Prep 5 mins
Cook 40 mins
My adaptation of a stroganoff recipe. It's grown up enough for the adults, but my 4-year old likes it too. Only takes about 45 minutes with very little work.
- 1 -1 1⁄2 lb sirloin
- 1 (16 ounce) package wide egg noodles
- 1 (10 1/2 ounce) can cream of mushroom soup or 2 (10 1/2 ounce) cans cream of mushroom soup
- 1 medium onion, chopped
- 1 (8 ounce) can mushrooms
- 2 tablespoons sour cream
- 1⁄2-1 cup water
- 1 tablespoon oil
- Slice sirloin in bite sized pieces and set aside.
- Chop onion and set aside as well.
- Start noodles boiling.
- In another pan brown sirloin in oil.
- When meat is cooked through add onion and mushrooms; sauté until onions are translucent.
- Add can of cream of mushroom soup (for more sauce or thinner sauce add 2nd can of soup).

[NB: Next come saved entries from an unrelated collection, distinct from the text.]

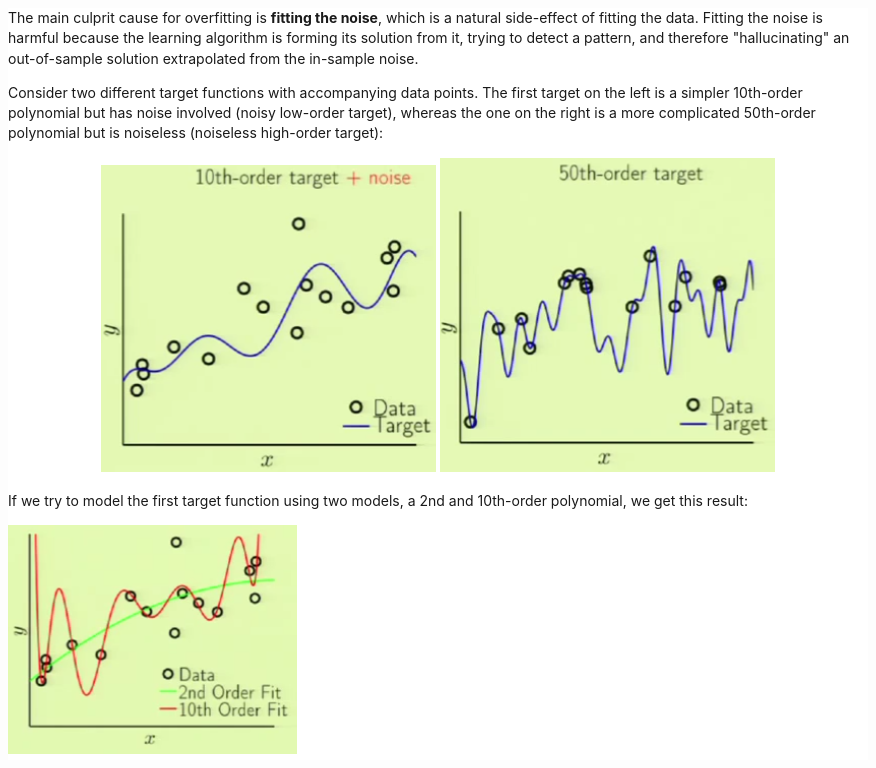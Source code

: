 The main culprit cause for overfitting is **fitting the noise**, which is a natural side-effect of fitting the data. Fitting the noise is harmful because the learning algorithm is forming its solution from it, trying to detect a pattern, and therefore "hallucinating" an out-of-sample solution extrapolated from the in-sample noise.

Consider two different target functions with accompanying data points. The first target on the left is a simpler 10th-order polynomial but has noise involved (noisy low-order target), whereas the one on the right is a more complicated 50th-order polynomial but is noiseless (noiseless high-order target):

<div style="text-align: center; margin-top: 10px">
  <img src="/images/notes/machine-learning/overfitting/case-study-1.png">
  <img src="/images/notes/machine-learning/overfitting/case-study-2.png">
</div>

If we try to model the first target function using two models, a 2nd and 10th-order polynomial, we get this result:

<img src="/images/notes/machine-learning/overfitting/case-study-1b.png" class="center">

- Simmer until the noodles are done or desired consistency is achieved (should be a fairly thick sauce).
- If needed add water to thin sauce.
- Right before serving add the sour cream.
- *I keep the noodles and sauce separately so everyone can choose their own amount of sauce, but this can be mixed together in a casserole dish for serving at the table).